Über Fluglärm kann man sich nicht wirklich streiten. Man muss damit umgehen. Und man muss ihn reduzieren. Erst recht, wenn er in der Nacht dafür sorgt, dass Menschen aus dem Schlaf gerissen werden. Die Frage war auch am Montag, 12. November, in der OBM-Kandidatenrunde des BUND: Was kann eigentlich der Leipziger Oberbürgermeister tun gegen den Fluglärm im Norden und Westen?

Schnell wurde klar: Der Flughafen heißt zwar so – Leipzig und Halle sind die Namensgeber – aber die Städte haben keine Regulierungsgewalt über den für 1,5 Milliarden Euro Steuergelder gebauten Flughafen. Auch nicht über ihre Mitgliedschaft in der Mitteldeutschen Flughafen AG. Erst recht nicht über die Fluglärmkommission, in der die staatlichen und privaten Akteure, die ein Interesse am Nachtflug-Frachtbetrieb in Schkeuditz haben, die Mehrheit sind. Und selbst die Kommunen, die hier ihre Vertreter (oder die Vertreter von Vertretern) entsandt haben, ziehen nicht an einem Strang. Städten wie Schkeuditz ist der Flughafen mit seinen über 5.000 Arbeitsplätzen zu wichtig. Und Leipzig – das kritisiert CDU-Stadträtin Sabine Heymann, die in der OB-Kandidatenrunde Horst Wawrzynski vertrat – ist nicht präsent genug in der Runde besetzt. “Da müsste der Oberbürgermeister oder zumindest der Umweltbürgermeister sitzen”, sagt sie.

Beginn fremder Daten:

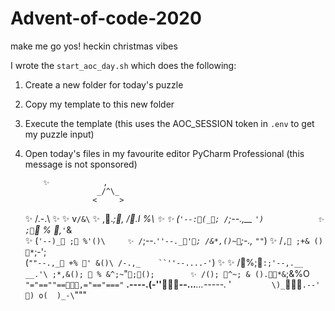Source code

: # Advent-of-code-2020
make me go yos! heckin christmas vibes

I wrote the `start_aoc_day.sh` which does the following:
1. Create a new folder for today's puzzle
2. Copy my template to this new folder
3. Execute the template (this uses the AOC_SESSION token in `.env` to get my puzzle input)
4. Open today's files in my favourite editor PyCharm Professional (this message is not sponsored)


           ✨            ,
                       _/^\_
                      <     >
     ✨                /.-.\        ✨
            ✨         v`/&\`                  ✨
                      ,🧸.*;🧸,
                     /_🎁.I %_\   ✨
       ✨           (`'--:🎁(_🧸;
                   /`;--.,__ `')            ✨
                  ;🧸`🎁 % 🎁,*`'`&\
           ✨    (`'--)_🧸 ;🎁 %'()\     ✨
                 /`;--._`''--._🎁'🧸;
                /&*,()~🎁`;-.,_ `""`)
    ✨          /`,🧸 ;+& () 🎁*`;-';\
               (`""--.,_🎈 +% 🧸' &()\
               /-.,_    ``''--....-'`) ✨
         ✨    /🧸%;🎁`:;'--,.__   __.'\
              ;*,&(); 🧸 % &^;~`"`🎁;🧸();        ✨
              /(); 🎁^~; & ().🎁🧸*&`;&%O\
              `"="==""==🧳🧳🧳,="=="==="`
           __.----.(\-''🧳🧳🧳--...___...-----._
         '`         \)_`🧳🧳🧳`
                 .--' 👀)
               o(  )_-\
                 `"""` `
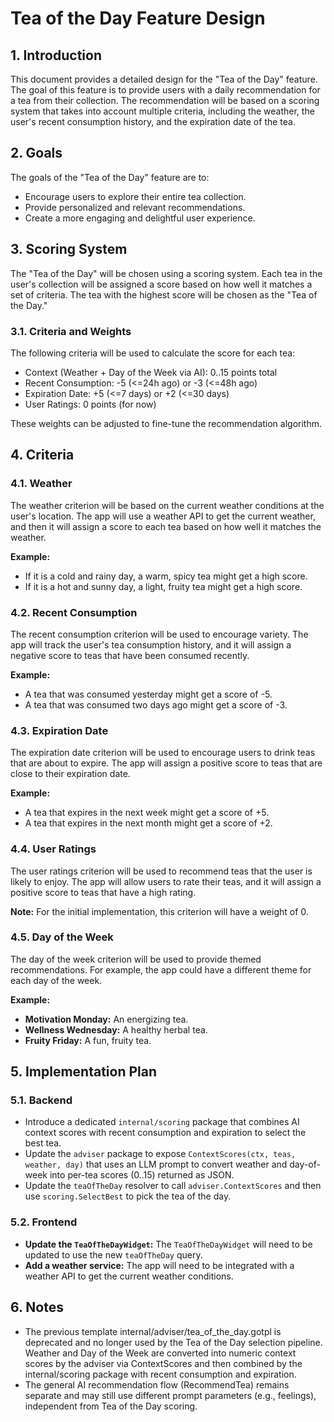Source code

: # Tea of the Day Feature Design

## 1. Introduction

This document provides a detailed design for the "Tea of the Day" feature. The goal of this feature is to provide users with a daily recommendation for a tea from their collection. The recommendation will be based on a scoring system that takes into account multiple criteria, including the weather, the user's recent consumption history, and the expiration date of the tea.

## 2. Goals

The goals of the "Tea of the Day" feature are to:

*   Encourage users to explore their entire tea collection.
*   Provide personalized and relevant recommendations.
*   Create a more engaging and delightful user experience.

## 3. Scoring System

The "Tea of the Day" will be chosen using a scoring system. Each tea in the user's collection will be assigned a score based on how well it matches a set of criteria. The tea with the highest score will be chosen as the "Tea of the Day."

### 3.1. Criteria and Weights

The following criteria will be used to calculate the score for each tea:

*   Context (Weather + Day of the Week via AI): 0..15 points total
*   Recent Consumption: -5 (<=24h ago) or -3 (<=48h ago)
*   Expiration Date: +5 (<=7 days) or +2 (<=30 days)
*   User Ratings: 0 points (for now)

These weights can be adjusted to fine-tune the recommendation algorithm.

## 4. Criteria

### 4.1. Weather

The weather criterion will be based on the current weather conditions at the user's location. The app will use a weather API to get the current weather, and then it will assign a score to each tea based on how well it matches the weather.

**Example:**

*   If it is a cold and rainy day, a warm, spicy tea might get a high score.
*   If it is a hot and sunny day, a light, fruity tea might get a high score.

### 4.2. Recent Consumption

The recent consumption criterion will be used to encourage variety. The app will track the user's tea consumption history, and it will assign a negative score to teas that have been consumed recently.

**Example:**

*   A tea that was consumed yesterday might get a score of -5.
*   A tea that was consumed two days ago might get a score of -3.

### 4.3. Expiration Date

The expiration date criterion will be used to encourage users to drink teas that are about to expire. The app will assign a positive score to teas that are close to their expiration date.

**Example:**

*   A tea that expires in the next week might get a score of +5.
*   A tea that expires in the next month might get a score of +2.

### 4.4. User Ratings

The user ratings criterion will be used to recommend teas that the user is likely to enjoy. The app will allow users to rate their teas, and it will assign a positive score to teas that have a high rating.

**Note:** For the initial implementation, this criterion will have a weight of 0.

### 4.5. Day of the Week

The day of the week criterion will be used to provide themed recommendations. For example, the app could have a different theme for each day of the week.

**Example:**

*   **Motivation Monday:** An energizing tea.
*   **Wellness Wednesday:** A healthy herbal tea.
*   **Fruity Friday:** A fun, fruity tea.

## 5. Implementation Plan

### 5.1. Backend

*   Introduce a dedicated `internal/scoring` package that combines AI context scores with recent consumption and expiration to select the best tea.
*   Update the `adviser` package to expose `ContextScores(ctx, teas, weather, day)` that uses an LLM prompt to convert weather and day-of-week into per-tea scores (0..15) returned as JSON.
*   Update the `teaOfTheDay` resolver to call `adviser.ContextScores` and then use `scoring.SelectBest` to pick the tea of the day.

### 5.2. Frontend

*   **Update the `TeaOfTheDayWidget`:** The `TeaOfTheDayWidget` will need to be updated to use the new `teaOfTheDay` query.
*   **Add a weather service:** The app will need to be integrated with a weather API to get the current weather conditions.


## 6. Notes

- The previous template internal/adviser/tea_of_the_day.gotpl is deprecated and no longer used by the Tea of the Day selection pipeline. Weather and Day of the Week are converted into numeric context scores by the adviser via ContextScores and then combined by the internal/scoring package with recent consumption and expiration.
- The general AI recommendation flow (RecommendTea) remains separate and may still use different prompt parameters (e.g., feelings), independent from Tea of the Day scoring.
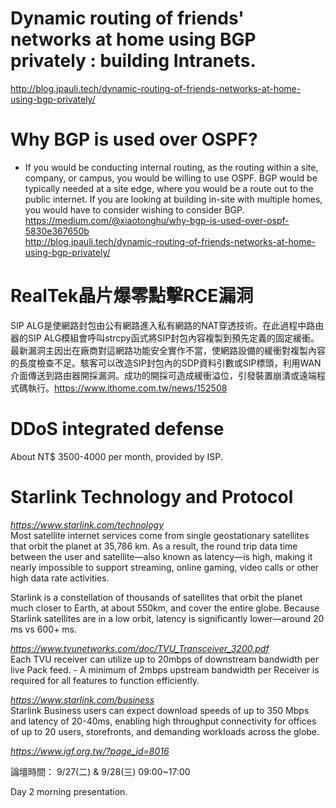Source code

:# Dynamic routing of friends' networks at home using BGP privately : building Intranets.
http://blog.jpauli.tech/dynamic-routing-of-friends-networks-at-home-using-bgp-privately/
# Why BGP is used over OSPF?
- If you would be conducting internal routing, as the routing within a site, company, or campus, you would be willing to use OSPF. BGP would be typically needed at a site edge, where you would be a route out to the public internet. If you are looking at building in-site with multiple homes, you would have to consider wishing to consider BGP.
https://medium.com/@xiaotonghu/why-bgp-is-used-over-ospf-5830e367650b <br>
http://blog.jpauli.tech/dynamic-routing-of-friends-networks-at-home-using-bgp-privately/
# RealTek晶片爆零點擊RCE漏洞
SIP ALG是使網路封包由公有網路進入私有網路的NAT穿透技術。在此過程中路由器的SIP ALG模組會呼叫strcpy函式將SIP封包內容複製到預先定義的固定緩衝。最新漏洞主因出在廠商對這網路功能安全實作不當，使網路設備的緩衝對複製內容的長度檢查不足。駭客可以改造SIP封包內的SDP資料引數或SIP標頭，利用WAN介面傳送到路由器開採漏洞。成功的開採可造成緩衝溢位，引發裝置崩潰或遠端程式碼執行。https://www.ithome.com.tw/news/152508 
# DDoS integrated defense
About NT$ 3500-4000 per month, provided by ISP.
# Starlink Technology and Protocol
<i>https://www.starlink.com/technology</i><br>
Most satellite internet services come from single geostationary satellites that orbit the planet at 35,786 km. As a result, the round trip data time between the user and satellite—also known as latency—is high, making it nearly impossible to support streaming, online gaming, video calls or other high data rate activities.

Starlink is a constellation of thousands of satellites that orbit the planet much closer to Earth, at about 550km, and cover the entire globe. Because Starlink satellites are in a low orbit, latency is significantly lower—around 20 ms vs 600+ ms.

<i>https://www.tvunetworks.com/doc/TVU_Transceiver_3200.pdf</i><br>
Each TVU receiver can utilize up to 20mbps of downstream bandwidth per live Pack feed. - A minimum of 2mbps upstream bandwidth per Receiver is required for all features to function efficiently.

<i>https://www.starlink.com/business</i><br>
Starlink Business users can expect download speeds of up to 350 Mbps and latency of 20-40ms, enabling high throughput connectivity for offices of up to 20 users, storefronts, and demanding workloads across the globe.

<i>https://www.igf.org.tw/?page_id=8016</i><br>

論壇時間： 9/27(二) & 9/28(三) 09:00~17:00

Day 2 morning presentation.
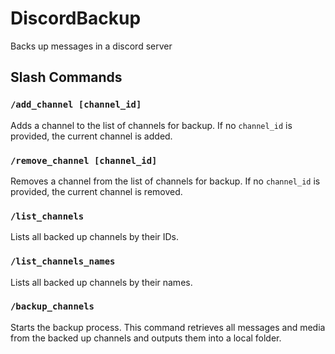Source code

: # DiscordBackup
Backs up messages in a discord server

## Slash Commands

### `/add_channel [channel_id]`
Adds a channel to the list of channels for backup. If no `channel_id` is provided, the current channel is added.

### `/remove_channel [channel_id]`
Removes a channel from the list of channels for backup. If no `channel_id` is provided, the current channel is removed.

### `/list_channels`
Lists all backed up channels by their IDs.

### `/list_channels_names`
Lists all backed up channels by their names.

### `/backup_channels`
Starts the backup process. This command retrieves all messages and media from the backed up channels and outputs them into a local folder.
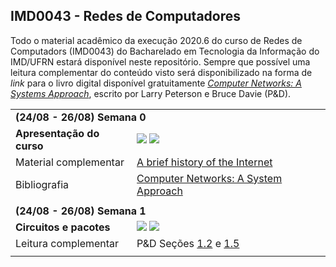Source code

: ## IMD0043 - Redes de Computadores

Todo o material acadêmico da execução 2020.6 do curso de Redes de Computadors (IMD0043) do Bacharelado em Tecnologia da Informação do IMD/UFRN estará disponível neste repositório. Sempre que possível uma leitura complementar do conteúdo visto será disponibilizado na forma de *link* para o livro digital disponível gratuitamente [*Computer Networks: A Systems Approach*](https://book.systemsapproach.org), escrito por Larry Peterson e Bruce Davie (P&D).

<table style="width:100%">
  
  <tr>
    <td colspan="2"><strong>(24/08 - 26/08) Semana 0</strong></td>
  </tr>
  <tr>
    <td><strong>Apresentação do curso</strong></td>
    <td><a target="_blank" href="https://github.com/danilocurvelo/IMD0043/blob/master/slides/00-presentation-c19.pdf"><img src="https://img.shields.io/badge/-Slides-008ED2?style=flat-square&logo=adobe-acrobat-reader"></a> <a target="_blank" href=""><img src="https://img.shields.io/badge/-Videoaula-ff0000?style=flat-square&logo=youtube"></a></td>
  </tr>
  <tr>
    <td>Material complementar</td>
    <td><a target="_blank" href="https://www.internetsociety.org/internet/history-internet/brief-history-internet/">A brief history of the Internet</a></td>
  </tr>
  <tr>
    <td>Bibliografia</td>
    <td><a target="_blank" href="https://book.systemsapproach.org/">Computer Networks: A System Approach</a></td>
  </tr>
  
  <tr><td colspan="2"></td></tr>
  
  <tr>
    <td colspan="2"><strong>(24/08 - 26/08) Semana 1</strong></td>
  </tr>
  <tr>
    <td><strong>Circuitos e pacotes</strong></td>
    <td><a target="_blank" href="#"><img src="https://img.shields.io/badge/-Slides-008ED2?style=flat-square&logo=adobe-acrobat-reader"></a> <a target="_blank" href="#"><img src="https://img.shields.io/badge/-Videoaula-ff0000?style=flat-square&logo=youtube"></a></td>
  </tr>
  <tr>
    <td>Leitura complementar</td>
    <td>P&D Seções <a target="_blank" href="https://book.systemsapproach.org/foundation/requirements.html">1.2</a> e <a target="_blank" href="https://book.systemsapproach.org/foundation/performance.html">1.5</a></td>
  </tr>
  
  <tr><td colspan="2"></td></tr>
  
  <!--
  <tr>
    <td colspan="2"><strong>(31/08 - 02/09) Semana 2</strong></td>
  </tr>
  <tr>
    <td><strong>Como a Internet funciona?</strong></td>
    <td><a target="_blank" href="#"><img src="https://img.shields.io/badge/-Slides-008ED2?style=flat-square&logo=adobe-acrobat-reader"></a> <a target="_blank" href="#"><img src="https://img.shields.io/badge/-Videoaula-ff0000?style=flat-square&logo=youtube"></a></td>
  </tr>
  <tr>
    <td>Leitura complementar</td>
    <td>P&D Seções <a target="_blank" href="https://book.systemsapproach.org/foundation/applications.html">1.1</a> e <a target="_blank" href="https://book.systemsapproach.org/foundation/software.html">1.4</a></td>
  </tr>
  <tr>
    <td>Material complementar</td>
    <td><a target="_blank" href="https://developer.mozilla.org/pt-BR/docs/Learn/Common_questions/Como_a_internet_funciona">Como a Internet funciona?</a> <br/> <a target="_blank" href="https://medium.com/@User3141592/how-does-the-internet-work-edc2e22e7eb8">How does the Internet works?</a> </td> 
  </tr>
  <tr>
    <td>Atividades</td>
    <td><a target="_blank" href="https://book.systemsapproach.org/foundation/requirements.html">Lista de atividades #01</a></td>
  </tr>
  -->
</table>



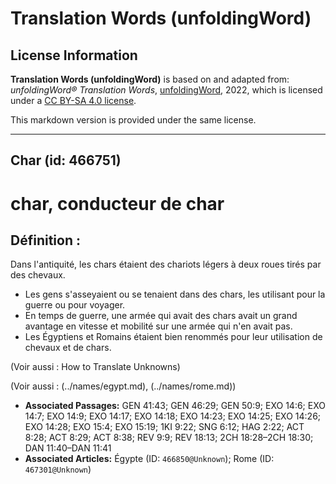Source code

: # Translation Words (unfoldingWord)

## License Information

**Translation Words (unfoldingWord)** is based on and adapted from: _unfoldingWord® Translation Words_, [unfoldingWord](https://unfoldingword.org/utw), 2022, which is licensed under a [CC BY-SA 4.0 license](https://creativecommons.org/licenses/by-sa/4.0/legalcode.en).

This markdown version is provided under the same license.



--------------------------------

## Char (id: 466751)

char, conducteur de char
========================

Définition :
------------

Dans l'antiquité, les chars étaient des chariots légers à deux roues tirés par des chevaux.

* Les gens s'asseyaient ou se tenaient dans des chars, les utilisant pour la guerre ou pour voyager.
* En temps de guerre, une armée qui avait des chars avait un grand avantage en vitesse et mobilité sur une armée qui n'en avait pas.
* Les Égyptiens et Romains étaient bien renommés pour leur utilisation de chevaux et de chars.

(Voir aussi : How to Translate Unknowns)

(Voir aussi : (../names/egypt.md), (../names/rome.md))

* **Associated Passages:** GEN 41:43; GEN 46:29; GEN 50:9; EXO 14:6; EXO 14:7; EXO 14:9; EXO 14:17; EXO 14:18; EXO 14:23; EXO 14:25; EXO 14:26; EXO 14:28; EXO 15:4; EXO 15:19; 1KI 9:22; SNG 6:12; HAG 2:22; ACT 8:28; ACT 8:29; ACT 8:38; REV 9:9; REV 18:13; 2CH 18:28–2CH 18:30; DAN 11:40–DAN 11:41
* **Associated Articles:** Égypte (ID: `466850@Unknown`); Rome (ID: `467301@Unknown`)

Manchmal ist es nur die Besetzung eines Postens, die zeigt, wie wichtig eine Stadtverwaltung ein Thema nimmt.

Einig waren sich eigentlich alle, dass die von der Deutschen Luftsicherung 2007 in Eigenregie eingeführte Südabkurvung schleunigst abgeschafft gehört. Für den unabhängigen Kandidaten Dirk Feiertag war die Durchführung des Planverfahrens zur Südstartbahn schlichtweg “Verarsche”. Es wurden in der Bürgerbeteiligung andere wahrscheinliche Flugrouten unterstellt. Eine kurze Südabkurvung über den Leipziger Westen kam nicht vor. Was Bürgern und Umweltverbänden auch die Chance eines Vetos nahm: Was nicht abgebildet wurde, kann man ja nicht ablehnen.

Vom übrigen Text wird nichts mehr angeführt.